I have been doing experiments along these lines. Initially I have avoided the issue with the semantics of words altogether because there is plenty of work to be done before you even get to the words themselves.

With BPE you get different encodings based upon punctuation and whitespace whenever it decides to pair the characters before and after a word into the word itself.

The tokenizer I have been using breaks words into components of:

   prefix character
   prefix character repeat count
   index of lowercase(word)
   index of capialization mode  (0 = all lower, 1 = initial cap, 2= all caps)
   suffix character
The encoder encodes the character before and after the word double encoding the information into the words previous and next, the decoder decreases the prefix count by one it it matches the suffix of the previous word. Anything that doesn't match a known word or is weirdly capitalized gets character encoded as a series of prefix-suffix characters with no word body. (a separate channel for chars would probably be better)

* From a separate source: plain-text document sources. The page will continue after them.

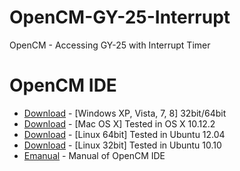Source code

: # OpenCM-GY-25-Interrupt
OpenCM - Accessing GY-25 with Interrupt Timer

# OpenCM IDE
* [Download](http://www.robotis.com/service/download.php?no=47) - [Windows XP, Vista, 7, 8] 32bit/64bit
* [Download](http://www.robotis.com/service/download.php?no=48) - [Mac OS X] Tested in OS X 10.12.2
* [Download](http://www.robotis.com/service/download.php?no=49) - [Linux 64bit] Tested in Ubuntu 12.04
* [Download](http://www.robotis.com/service/download.php?no=50) - [Linux 32bit] Tested in Ubuntu 10.10
* [Emanual](http://emanual.robotis.com/docs/en/software/opencm_ide/getting_started/#robotis-opencm-software-download) - Manual of OpenCM IDE
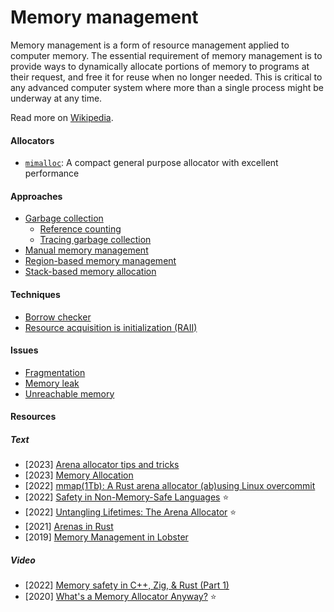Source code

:# Memory management

Memory management is a form of resource management applied to computer memory. The essential requirement of memory management is to provide ways to dynamically allocate portions of memory to programs at their request, and free it for reuse when no longer needed. This is critical to any advanced computer system where more than a single process might be underway at any time.

Read more on [Wikipedia](https://en.wikipedia.org/wiki/Memory_management).

#### Allocators
- [`mimalloc`](https://github.com/microsoft/mimalloc): A compact general purpose allocator with excellent performance

#### Approaches
- [Garbage collection](https://en.wikipedia.org/wiki/Garbage_collection_(computer_science))
    - [Reference counting](https://en.wikipedia.org/wiki/Reference_counting)
    - [Tracing garbage collection](https://en.wikipedia.org/wiki/Tracing_garbage_collection)
- [Manual memory management](https://en.wikipedia.org/wiki/Manual_memory_management)
- [Region-based memory management](https://en.wikipedia.org/wiki/Region-based_memory_management)
- [Stack-based memory allocation](https://en.wikipedia.org/wiki/Stack-based_memory_allocation)

#### Techniques
- [Borrow checker](https://en.wikipedia.org/wiki/Borrow_checker)
- [Resource acquisition is initialization (RAII)](https://en.wikipedia.org/wiki/Resource_acquisition_is_initialization)

#### Issues
- [Fragmentation](https://en.wikipedia.org/wiki/Fragmentation_(computing))
- [Memory leak](https://en.wikipedia.org/wiki/Memory_leak)
- [Unreachable memory](https://en.wikipedia.org/wiki/Unreachable_memory)

#### Resources

##### Text
- [2023] [Arena allocator tips and tricks](https://nullprogram.com/blog/2023/09/27)
- [2023] [Memory Allocation](https://samwho.dev/memory-allocation)
- [2022] [mmap(1Tb): A Rust arena allocator (ab)using Linux overcommit](https://vgel.me/posts/mmap-arena-alloc)
- [2022] [Safety in Non-Memory-Safe Languages](https://verdagon.dev/blog/when-to-use-memory-safe-part-1) ⭐
- [2022] [Untangling Lifetimes: The Arena Allocator](https://www.rfleury.com/p/untangling-lifetimes-the-arena-allocator) ⭐
- [2021] [Arenas in Rust](https://manishearth.github.io/blog/2021/03/15/arenas-in-rust)
- [2019] [Memory Management in Lobster](https://aardappel.github.io/lobster/memory_management.html)

##### Video
- [2022] [Memory safety in C++, Zig, & Rust (Part 1)](https://www.youtube.com/watch?v=qeiRGbYCD-0)
- [2020] [What's a Memory Allocator Anyway?](https://www.youtube.com/watch?v=vHWiDx_l4V0) ⭐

Each channel gets their own embedding table and the embeddings from all the channels are summed before being passed into the transformer.

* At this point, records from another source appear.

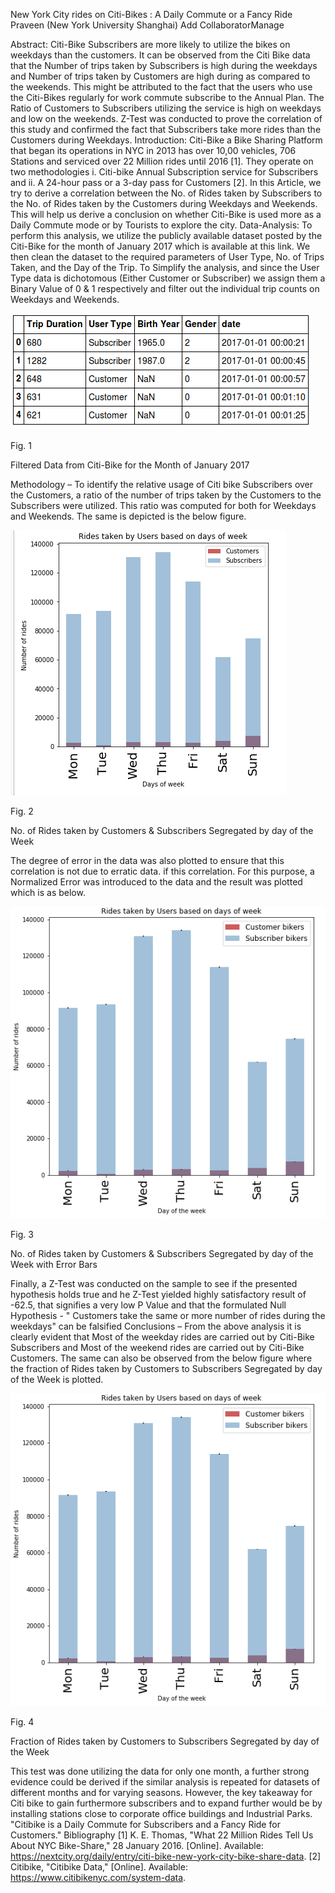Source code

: New York City rides on Citi-Bikes : A Daily Commute or a Fancy Ride     
Praveen (New York University Shanghai)
Add CollaboratorManage

Abstract: Citi-Bike Subscribers are more likely to utilize the bikes on weekdays than the customers. It can be observed from the Citi Bike data that the Number of trips taken by Subscribers is high during the weekdays and Number of trips taken by Customers are high during as compared to the weekends. This might be attributed to the fact that the users who use the Citi-Bikes regularly for work commute subscribe to the Annual Plan. The Ratio of Customers to Subscribers utilizing the service is high on weekdays and low on the weekends. Z-Test was conducted to prove the correlation of this study and confirmed the fact that Subscribers take more rides than the Customers during Weekdays.
Introduction: Citi-Bike a Bike Sharing Platform that began its operations in NYC in 2013 has over 10,00 vehicles, 706 Stations and serviced over 22 Million rides until 2016 [1]. They operate on two methodologies i. Citi-bike Annual Subscription service for Subscribers and ii. A 24-hour pass or a 3-day pass for Customers [2]. In this Article, we try to derive a correlation between the No. of Rides taken by Subscribers to the No. of Rides taken by the Customers during Weekdays and Weekends. This will help us derive a conclusion on whether Citi-Bike is used more as a Daily Commute mode or by Tourists to explore the city.
Data-Analysis: To perform this analysis, we utilize the publicly available dataset posted by the Citi-Bike for the month of January 2017 which is available at this link. We then clean the dataset to the required parameters of User Type, No. of Trips Taken, and the Day of the Trip.  To Simplify the analysis, and since the User Type data is dichotomous (Either Customer or Subscriber) we assign them a Binary Value of 0 & 1 respectively and filter out the individual trip counts on Weekdays and Weekends.

![solarpalette](screenshots/1.PNG)

Fig. 1

Filtered Data from Citi-Bike for the Month of January 2017    

Methodology – To identify the relative usage of Citi bike Subscribers over the Customers, a ratio of the number of trips taken by the Customers to the Subscribers were utilized. This ratio was computed for both for Weekdays and Weekends. The same is depicted is the below figure.


![solarpalette](screenshots/2.PNG)

Fig. 2

No. of Rides taken by Customers & Subscribers Segregated by day of the Week

 

 The degree of error in the data was also plotted to ensure that this correlation is not due to erratic data.  if this correlation. For this purpose, a Normalized Error was introduced to the data and the result was plotted which is as below.

 

![solarpalette](screenshots/3.PNG)


Fig. 3

No. of Rides taken by Customers & Subscribers Segregated by day of the Week with Error Bars  

Finally, a Z-Test was conducted on the sample to see if the presented hypothesis holds true and he Z-Test yielded highly satisfactory result of -62.5, that signifies a very low P Value and that the formulated Null Hypothesis - " Customers take the same or more number of rides during the weekdays" can be falsified
Conclusions – From the above analysis it is clearly evident that Most of the weekday rides are carried out by Citi-Bike Subscribers and Most of the weekend rides are carried out by Citi-Bike Customers. The same can also be observed from the below figure where the fraction of Rides taken by Customers to Subscribers Segregated by day of the Week is plotted.
 


![solarpalette](screenshots/3.PNG)

Fig. 4

Fraction of Rides taken by Customers to Subscribers Segregated by day of the Week

This test was done utilizing the data for only one month, a further strong evidence could be derived if the similar analysis is repeated for datasets of different months and for varying seasons. However, the key takeaway for Citi bike to gain furthermore subscribers and to expand further would be by installing stations close to corporate office buildings and Industrial Parks.
"Citibike is a Daily Commute for Subscribers and a Fancy Ride for Customers."
Bibliography
[1] K. E. Thomas, "What 22 Million Rides Tell Us About NYC Bike-Share," 28 January 2016. [Online]. Available: https://nextcity.org/daily/entry/citi-bike-new-york-city-bike-share-data.
[2]  Citibike, "Citibike Data," [Online]. Available: https://www.citibikenyc.com/system-data.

Decode is just a separate last stage layer translating the final embedding into channels. In hindsight it should have been a little more than that for the decode because if the options for the next word were split between " YELLED!" and " whispered." my current system could theoretically produce " WHISPERED.". In practice it doesn't seem to do that much, but that means it's had to learn something to deal with that (I suspect by limiting variation) adding a little smarts to the end tokenization would help, perhaps choose the word index first then use the embedding for the match to filter the predicted embedding before calculating the other channels.

I have not yet done anything on breaking words themselves up. I have been using tinystories for training so there hasn't been need for it with so few unique words. I have given it it a lot of thought though and I think I would contest the 'Gold standard' encodings. I think a word like 'nodular' should be encoded as something like 'nodule' '<of or relating to modifier> <minus e> ar'

It's a little hard to comprehend what this might be for other languages, but I think there is probably insights to be had if you tried to make something that encoded English, Latin and Kanji equally well.

I'd be curious to know what the total number of homonyms there are across languages, too. Just a single signal to say 'this one is a known homonym' would probably be beneficial. If the total number is low enough, having their own token range might work too.